I love HBR. Can't get enough. A recent Article "The B2B Elements of Value" by Almquist, Cleghorn and Sherer was another gem. It was revealing research about the divergence between what customers say is important and the actual reasons they become (and stay) customers.
Often, when discussing ethics hotlines and risk management with perspective buyers of our ethics hotline service we hear keywords like "cost", "dashboard analytics" and "security." All are, of course, important. As we evolve the relationship with our customers around our new ethics hotline app, however, it quickly becomes apparent that what is really important is (no surprise here) building trust with the individual stakeholders and being a true partner in the process of change management.
When it comes to discussing NWFC™ with prospects, getting to a shared understanding that workforce preferences re: incident reporting has evolved and that apps and machine learning are new value drivers is pretty straightforward.
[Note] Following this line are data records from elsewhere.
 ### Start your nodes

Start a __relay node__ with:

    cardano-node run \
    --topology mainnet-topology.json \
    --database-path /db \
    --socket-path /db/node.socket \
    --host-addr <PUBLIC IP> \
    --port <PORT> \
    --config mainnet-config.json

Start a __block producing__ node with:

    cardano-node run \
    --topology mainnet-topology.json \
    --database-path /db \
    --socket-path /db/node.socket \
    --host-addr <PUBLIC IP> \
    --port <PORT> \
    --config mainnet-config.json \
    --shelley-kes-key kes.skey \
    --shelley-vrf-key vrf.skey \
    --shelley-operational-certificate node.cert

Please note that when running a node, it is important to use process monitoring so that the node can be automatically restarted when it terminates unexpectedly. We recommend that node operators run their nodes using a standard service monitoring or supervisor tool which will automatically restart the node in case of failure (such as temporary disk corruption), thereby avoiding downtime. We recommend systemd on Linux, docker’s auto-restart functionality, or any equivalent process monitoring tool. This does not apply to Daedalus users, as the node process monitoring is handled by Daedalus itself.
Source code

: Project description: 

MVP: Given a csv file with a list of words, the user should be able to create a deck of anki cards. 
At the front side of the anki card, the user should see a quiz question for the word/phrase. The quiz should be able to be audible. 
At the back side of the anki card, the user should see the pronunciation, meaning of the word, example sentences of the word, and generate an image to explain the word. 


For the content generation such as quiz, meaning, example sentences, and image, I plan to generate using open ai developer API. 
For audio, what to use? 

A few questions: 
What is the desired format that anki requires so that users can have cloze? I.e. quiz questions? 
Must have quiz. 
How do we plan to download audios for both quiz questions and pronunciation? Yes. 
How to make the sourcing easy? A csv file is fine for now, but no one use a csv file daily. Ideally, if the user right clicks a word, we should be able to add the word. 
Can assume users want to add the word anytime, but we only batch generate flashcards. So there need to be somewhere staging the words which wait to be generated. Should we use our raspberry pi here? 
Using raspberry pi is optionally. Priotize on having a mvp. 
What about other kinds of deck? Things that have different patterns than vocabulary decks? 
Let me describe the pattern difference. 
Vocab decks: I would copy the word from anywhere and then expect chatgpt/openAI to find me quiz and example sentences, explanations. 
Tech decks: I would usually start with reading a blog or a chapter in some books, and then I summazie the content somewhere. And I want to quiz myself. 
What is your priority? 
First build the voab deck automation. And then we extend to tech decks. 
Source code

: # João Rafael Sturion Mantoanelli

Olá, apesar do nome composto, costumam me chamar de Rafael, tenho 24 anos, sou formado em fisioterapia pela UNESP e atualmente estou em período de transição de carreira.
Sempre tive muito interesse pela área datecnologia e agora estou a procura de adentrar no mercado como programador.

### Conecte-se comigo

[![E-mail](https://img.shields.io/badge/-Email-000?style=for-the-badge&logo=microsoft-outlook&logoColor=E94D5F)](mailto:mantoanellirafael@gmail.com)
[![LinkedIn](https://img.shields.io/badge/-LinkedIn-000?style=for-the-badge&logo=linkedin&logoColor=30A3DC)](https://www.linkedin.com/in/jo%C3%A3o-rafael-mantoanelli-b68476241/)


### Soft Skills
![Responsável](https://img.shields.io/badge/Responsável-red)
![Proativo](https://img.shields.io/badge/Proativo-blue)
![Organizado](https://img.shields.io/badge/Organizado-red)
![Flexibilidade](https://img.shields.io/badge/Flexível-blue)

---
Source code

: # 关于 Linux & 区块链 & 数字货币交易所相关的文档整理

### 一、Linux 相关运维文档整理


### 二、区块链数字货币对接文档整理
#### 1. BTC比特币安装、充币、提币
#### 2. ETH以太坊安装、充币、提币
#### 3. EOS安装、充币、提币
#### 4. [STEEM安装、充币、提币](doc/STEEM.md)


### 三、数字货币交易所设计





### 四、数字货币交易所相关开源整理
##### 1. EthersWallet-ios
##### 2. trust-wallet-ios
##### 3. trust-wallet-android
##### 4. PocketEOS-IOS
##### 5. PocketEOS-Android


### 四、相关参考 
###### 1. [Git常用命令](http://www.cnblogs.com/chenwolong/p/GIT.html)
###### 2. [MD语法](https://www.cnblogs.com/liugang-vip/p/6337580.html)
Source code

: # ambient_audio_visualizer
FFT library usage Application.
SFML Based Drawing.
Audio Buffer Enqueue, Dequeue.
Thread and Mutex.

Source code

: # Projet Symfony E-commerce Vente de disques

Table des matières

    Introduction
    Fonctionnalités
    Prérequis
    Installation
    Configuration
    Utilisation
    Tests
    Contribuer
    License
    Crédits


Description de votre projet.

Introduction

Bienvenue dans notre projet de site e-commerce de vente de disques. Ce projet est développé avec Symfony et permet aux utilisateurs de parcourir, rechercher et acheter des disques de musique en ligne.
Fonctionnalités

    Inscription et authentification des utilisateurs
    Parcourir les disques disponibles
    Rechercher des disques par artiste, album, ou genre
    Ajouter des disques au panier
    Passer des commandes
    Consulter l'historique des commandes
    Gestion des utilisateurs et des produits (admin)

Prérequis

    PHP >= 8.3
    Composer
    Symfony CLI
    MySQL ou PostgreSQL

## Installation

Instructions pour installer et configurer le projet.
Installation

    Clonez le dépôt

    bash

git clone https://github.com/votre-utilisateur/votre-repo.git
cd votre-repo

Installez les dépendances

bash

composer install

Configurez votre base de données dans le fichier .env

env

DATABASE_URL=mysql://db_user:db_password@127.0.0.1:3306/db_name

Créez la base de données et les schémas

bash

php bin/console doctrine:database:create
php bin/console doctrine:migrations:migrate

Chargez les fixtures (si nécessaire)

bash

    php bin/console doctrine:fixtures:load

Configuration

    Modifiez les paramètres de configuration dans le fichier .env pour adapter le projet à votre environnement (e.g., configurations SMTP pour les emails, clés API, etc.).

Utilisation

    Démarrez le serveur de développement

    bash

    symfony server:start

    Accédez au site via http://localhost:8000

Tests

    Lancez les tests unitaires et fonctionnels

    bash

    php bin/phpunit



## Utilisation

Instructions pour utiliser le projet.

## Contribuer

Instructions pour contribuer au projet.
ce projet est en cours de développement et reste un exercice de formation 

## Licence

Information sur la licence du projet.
Building genuine value in the business relationship itself - supporting the buyer as an individual who has their own risks, stakeholders and professional reputation to consider is, however, our real goal. That's where the new value of our system meets up with traditional value we place on a respectful and valuable relationship between buyer and seller. Bottom line, if providers are not adding value to both the organization and the individual stakeholder(s), then appreciate that what is being bought and sold is a short-term "check the box" solution. That may work o.k. for a while, but it won't meet expectations in the long term. Given the massive stakes at play with ethics and compliance reporting, is that a risk you are really willing to take?